Gaussian Differential Privacy on Riemannian Manifolds
This work addresses privacy concerns in machine learning on curved data spaces, such as in statistics and geometry, representing a foundational advancement in differential privacy theory.
The paper tackles the problem of extending Gaussian Differential Privacy (GDP) to Riemannian manifolds, achieving this by proposing a Riemannian Gaussian distribution based on geometric analysis, and demonstrates superior utility over existing methods on the unit sphere.
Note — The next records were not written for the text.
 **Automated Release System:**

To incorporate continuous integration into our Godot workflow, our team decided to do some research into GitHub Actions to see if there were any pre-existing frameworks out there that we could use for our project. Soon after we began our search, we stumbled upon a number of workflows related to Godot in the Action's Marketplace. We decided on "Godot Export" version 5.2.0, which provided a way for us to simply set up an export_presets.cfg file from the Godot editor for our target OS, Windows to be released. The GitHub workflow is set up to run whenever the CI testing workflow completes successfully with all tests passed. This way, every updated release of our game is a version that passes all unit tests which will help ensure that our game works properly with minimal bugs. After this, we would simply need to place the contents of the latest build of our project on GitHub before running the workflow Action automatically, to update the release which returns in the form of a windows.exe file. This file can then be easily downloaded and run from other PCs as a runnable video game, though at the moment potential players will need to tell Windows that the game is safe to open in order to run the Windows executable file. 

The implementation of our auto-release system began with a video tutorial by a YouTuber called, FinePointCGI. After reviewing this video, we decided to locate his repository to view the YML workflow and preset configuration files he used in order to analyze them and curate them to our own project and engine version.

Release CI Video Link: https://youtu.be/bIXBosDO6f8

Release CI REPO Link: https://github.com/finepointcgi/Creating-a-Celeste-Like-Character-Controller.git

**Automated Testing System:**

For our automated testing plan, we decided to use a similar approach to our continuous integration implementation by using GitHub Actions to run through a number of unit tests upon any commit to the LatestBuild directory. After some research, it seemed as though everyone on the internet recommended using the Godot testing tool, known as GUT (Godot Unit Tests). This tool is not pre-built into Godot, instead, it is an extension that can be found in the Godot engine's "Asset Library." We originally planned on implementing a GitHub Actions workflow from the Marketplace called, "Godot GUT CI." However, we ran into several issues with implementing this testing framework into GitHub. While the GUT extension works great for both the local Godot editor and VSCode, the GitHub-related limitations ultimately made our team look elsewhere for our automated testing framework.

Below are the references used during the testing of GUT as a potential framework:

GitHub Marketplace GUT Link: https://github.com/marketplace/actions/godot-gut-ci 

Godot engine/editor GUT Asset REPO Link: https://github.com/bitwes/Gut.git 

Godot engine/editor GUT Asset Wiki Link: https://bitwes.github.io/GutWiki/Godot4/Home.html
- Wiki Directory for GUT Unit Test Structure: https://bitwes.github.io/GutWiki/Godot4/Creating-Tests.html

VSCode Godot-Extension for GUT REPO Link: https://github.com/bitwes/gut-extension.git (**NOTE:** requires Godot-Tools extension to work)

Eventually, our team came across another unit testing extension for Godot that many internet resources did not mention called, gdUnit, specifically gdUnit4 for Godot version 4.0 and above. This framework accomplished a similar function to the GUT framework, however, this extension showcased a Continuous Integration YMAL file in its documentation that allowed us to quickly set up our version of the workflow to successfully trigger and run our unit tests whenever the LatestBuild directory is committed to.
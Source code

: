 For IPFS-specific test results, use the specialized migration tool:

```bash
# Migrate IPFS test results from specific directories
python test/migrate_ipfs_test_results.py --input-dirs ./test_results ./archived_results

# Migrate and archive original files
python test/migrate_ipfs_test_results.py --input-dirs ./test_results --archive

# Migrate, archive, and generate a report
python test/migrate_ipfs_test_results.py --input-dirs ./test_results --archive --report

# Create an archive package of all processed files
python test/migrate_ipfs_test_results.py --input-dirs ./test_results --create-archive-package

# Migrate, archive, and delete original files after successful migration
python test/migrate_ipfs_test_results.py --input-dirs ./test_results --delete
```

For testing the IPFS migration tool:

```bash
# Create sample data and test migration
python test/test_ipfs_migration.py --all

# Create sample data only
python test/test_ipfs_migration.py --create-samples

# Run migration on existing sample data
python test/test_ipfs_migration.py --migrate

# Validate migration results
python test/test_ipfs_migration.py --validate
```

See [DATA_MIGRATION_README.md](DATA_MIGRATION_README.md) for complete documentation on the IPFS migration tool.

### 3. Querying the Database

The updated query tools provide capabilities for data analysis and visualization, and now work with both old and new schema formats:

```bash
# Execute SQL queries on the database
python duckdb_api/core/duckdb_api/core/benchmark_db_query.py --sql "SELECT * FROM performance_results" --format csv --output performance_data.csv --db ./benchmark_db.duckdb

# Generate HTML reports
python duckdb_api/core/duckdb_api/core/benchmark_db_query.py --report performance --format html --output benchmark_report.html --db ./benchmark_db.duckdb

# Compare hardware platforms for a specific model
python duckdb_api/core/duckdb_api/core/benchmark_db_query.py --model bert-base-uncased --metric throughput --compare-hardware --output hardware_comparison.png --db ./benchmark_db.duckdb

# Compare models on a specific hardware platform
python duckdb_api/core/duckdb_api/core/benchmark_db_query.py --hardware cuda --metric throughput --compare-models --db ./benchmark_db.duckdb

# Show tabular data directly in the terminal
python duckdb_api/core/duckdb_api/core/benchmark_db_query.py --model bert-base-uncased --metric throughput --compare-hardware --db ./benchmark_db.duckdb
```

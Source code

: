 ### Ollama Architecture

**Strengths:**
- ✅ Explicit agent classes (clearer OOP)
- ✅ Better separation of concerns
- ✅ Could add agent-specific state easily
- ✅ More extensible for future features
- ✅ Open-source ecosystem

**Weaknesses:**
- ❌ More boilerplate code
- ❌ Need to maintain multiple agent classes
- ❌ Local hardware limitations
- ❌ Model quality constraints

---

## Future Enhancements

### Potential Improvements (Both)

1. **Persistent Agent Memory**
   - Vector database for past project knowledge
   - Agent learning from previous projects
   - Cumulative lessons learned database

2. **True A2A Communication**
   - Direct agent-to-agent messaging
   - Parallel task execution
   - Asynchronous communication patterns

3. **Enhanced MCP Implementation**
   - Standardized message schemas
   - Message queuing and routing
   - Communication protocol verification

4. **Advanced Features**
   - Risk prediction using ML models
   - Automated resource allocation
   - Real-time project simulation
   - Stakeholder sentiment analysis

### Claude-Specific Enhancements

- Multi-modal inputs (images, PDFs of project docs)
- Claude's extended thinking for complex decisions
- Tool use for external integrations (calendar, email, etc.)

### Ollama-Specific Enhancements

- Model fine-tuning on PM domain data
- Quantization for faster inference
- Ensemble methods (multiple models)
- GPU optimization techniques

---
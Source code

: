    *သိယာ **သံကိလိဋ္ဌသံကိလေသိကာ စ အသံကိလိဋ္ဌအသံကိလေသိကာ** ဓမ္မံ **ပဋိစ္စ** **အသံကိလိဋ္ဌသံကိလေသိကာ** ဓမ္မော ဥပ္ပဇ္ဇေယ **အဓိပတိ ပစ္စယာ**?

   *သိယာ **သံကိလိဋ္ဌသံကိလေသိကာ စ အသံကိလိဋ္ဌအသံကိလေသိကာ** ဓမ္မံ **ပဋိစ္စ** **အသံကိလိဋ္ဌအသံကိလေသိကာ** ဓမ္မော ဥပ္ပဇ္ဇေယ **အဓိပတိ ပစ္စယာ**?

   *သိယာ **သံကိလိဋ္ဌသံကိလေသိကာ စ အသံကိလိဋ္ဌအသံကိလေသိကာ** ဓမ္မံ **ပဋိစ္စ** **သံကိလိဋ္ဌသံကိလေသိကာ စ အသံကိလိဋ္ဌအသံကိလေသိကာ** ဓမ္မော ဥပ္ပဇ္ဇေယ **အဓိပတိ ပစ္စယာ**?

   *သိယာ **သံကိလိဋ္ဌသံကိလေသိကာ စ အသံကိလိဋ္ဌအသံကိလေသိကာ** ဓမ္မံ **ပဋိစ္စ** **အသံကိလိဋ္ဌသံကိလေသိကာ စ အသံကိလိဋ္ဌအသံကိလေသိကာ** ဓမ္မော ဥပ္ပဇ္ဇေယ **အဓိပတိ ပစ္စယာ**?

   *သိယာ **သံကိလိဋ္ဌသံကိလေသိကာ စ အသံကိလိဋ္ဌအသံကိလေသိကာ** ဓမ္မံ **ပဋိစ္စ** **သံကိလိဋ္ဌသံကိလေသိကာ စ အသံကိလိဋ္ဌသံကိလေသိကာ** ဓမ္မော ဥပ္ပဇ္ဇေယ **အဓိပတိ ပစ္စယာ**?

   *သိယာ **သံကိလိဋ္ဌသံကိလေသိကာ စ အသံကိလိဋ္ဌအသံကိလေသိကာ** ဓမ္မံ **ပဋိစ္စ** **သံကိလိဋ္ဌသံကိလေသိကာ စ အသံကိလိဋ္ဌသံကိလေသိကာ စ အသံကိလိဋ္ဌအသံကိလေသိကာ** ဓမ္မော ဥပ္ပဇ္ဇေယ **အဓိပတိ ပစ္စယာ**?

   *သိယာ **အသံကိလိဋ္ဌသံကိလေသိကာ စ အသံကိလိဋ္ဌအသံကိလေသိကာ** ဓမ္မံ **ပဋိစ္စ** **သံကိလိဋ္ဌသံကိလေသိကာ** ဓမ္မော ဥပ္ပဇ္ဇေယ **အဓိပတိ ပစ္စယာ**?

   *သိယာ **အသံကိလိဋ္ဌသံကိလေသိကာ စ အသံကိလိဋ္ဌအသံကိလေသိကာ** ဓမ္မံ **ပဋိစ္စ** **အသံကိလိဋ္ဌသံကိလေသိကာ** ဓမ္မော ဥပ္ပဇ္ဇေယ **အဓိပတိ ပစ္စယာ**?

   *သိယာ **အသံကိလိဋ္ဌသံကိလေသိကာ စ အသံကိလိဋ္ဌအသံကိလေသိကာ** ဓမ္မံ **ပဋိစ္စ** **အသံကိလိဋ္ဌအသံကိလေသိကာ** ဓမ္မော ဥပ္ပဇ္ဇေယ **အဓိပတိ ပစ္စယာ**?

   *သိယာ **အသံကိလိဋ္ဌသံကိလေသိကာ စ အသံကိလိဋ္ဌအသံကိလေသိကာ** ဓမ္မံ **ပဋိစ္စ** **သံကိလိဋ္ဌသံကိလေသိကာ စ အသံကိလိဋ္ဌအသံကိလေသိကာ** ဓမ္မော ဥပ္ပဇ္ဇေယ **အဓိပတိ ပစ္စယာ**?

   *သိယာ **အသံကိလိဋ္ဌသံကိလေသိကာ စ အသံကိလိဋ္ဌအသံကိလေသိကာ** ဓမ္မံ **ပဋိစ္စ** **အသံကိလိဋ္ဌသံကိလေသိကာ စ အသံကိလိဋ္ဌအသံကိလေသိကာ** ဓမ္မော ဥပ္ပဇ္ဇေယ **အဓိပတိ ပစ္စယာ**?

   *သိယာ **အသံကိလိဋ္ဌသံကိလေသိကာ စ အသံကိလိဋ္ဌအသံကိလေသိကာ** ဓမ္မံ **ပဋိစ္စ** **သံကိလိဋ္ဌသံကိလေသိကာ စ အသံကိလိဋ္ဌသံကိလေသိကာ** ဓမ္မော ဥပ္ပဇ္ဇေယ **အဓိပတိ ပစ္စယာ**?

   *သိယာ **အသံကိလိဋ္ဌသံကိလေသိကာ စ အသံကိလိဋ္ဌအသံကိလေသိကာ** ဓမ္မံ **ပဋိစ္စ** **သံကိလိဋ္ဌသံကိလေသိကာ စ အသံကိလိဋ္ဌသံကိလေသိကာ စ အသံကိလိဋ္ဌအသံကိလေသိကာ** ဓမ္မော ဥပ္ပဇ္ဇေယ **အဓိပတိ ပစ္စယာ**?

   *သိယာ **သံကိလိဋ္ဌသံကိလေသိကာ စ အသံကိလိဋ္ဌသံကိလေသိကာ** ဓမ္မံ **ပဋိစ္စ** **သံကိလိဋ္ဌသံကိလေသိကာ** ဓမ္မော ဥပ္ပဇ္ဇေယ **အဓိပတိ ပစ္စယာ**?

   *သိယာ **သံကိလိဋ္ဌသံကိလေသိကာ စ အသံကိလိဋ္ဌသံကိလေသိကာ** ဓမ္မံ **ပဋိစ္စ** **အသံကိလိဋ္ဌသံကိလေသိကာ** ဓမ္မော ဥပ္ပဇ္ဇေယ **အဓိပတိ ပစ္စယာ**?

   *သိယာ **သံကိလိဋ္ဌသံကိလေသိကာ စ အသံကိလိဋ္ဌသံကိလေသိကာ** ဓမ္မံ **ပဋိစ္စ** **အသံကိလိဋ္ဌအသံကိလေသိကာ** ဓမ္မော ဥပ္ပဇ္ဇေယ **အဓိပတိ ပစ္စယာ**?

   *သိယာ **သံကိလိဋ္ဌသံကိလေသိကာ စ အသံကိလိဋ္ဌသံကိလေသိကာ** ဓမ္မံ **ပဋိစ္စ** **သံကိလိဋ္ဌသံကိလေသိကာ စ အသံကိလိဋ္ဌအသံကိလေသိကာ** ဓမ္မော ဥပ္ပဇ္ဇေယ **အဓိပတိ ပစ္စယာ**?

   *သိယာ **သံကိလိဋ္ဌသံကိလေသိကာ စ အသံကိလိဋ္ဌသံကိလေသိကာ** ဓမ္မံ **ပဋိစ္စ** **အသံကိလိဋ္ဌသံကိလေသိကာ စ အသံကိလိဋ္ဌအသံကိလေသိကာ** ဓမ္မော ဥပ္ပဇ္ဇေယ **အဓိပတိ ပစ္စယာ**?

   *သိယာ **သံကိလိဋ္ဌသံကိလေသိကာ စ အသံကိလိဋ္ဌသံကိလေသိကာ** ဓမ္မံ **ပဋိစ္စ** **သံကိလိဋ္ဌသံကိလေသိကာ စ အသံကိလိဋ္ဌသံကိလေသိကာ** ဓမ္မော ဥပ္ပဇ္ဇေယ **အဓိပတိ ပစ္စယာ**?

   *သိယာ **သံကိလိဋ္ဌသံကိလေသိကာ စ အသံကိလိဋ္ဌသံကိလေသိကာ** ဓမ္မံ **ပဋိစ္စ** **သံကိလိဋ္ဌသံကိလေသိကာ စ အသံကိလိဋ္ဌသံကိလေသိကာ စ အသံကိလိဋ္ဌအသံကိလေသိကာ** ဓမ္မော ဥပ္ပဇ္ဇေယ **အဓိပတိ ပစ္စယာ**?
We develop an advanced approach for extending Gaussian Differential Privacy (GDP) to general Riemannian manifolds. The concept of GDP stands out as a prominent privacy definition that strongly warrants extension to manifold settings, due to its central limit properties. By harnessing the power of the renowned Bishop-Gromov theorem in geometric analysis, we propose a Riemannian Gaussian distribution that integrates the Riemannian distance, allowing us to achieve GDP in Riemannian manifolds with bounded Ricci curvature. To the best of our knowledge, this work marks the first instance of extending the GDP framework to accommodate general Riemannian manifolds, encompassing curved spaces, and circumventing the reliance on tangent space summaries. We provide a simple algorithm to evaluate the privacy budget $μ$ on any one-dimensional manifold and introduce a versatile Markov Chain Monte Carlo (MCMC)-based algorithm to calculate $μ$ on any Riemannian manifold with constant curvature. Through simulations on one of the most prevalent manifolds in statistics, the unit sphere $S^d$, we demonstrate the superior utility of our Riemannian Gaussian mechanism in comparison to the previously proposed Riemannian Laplace mechanism for implementing GDP.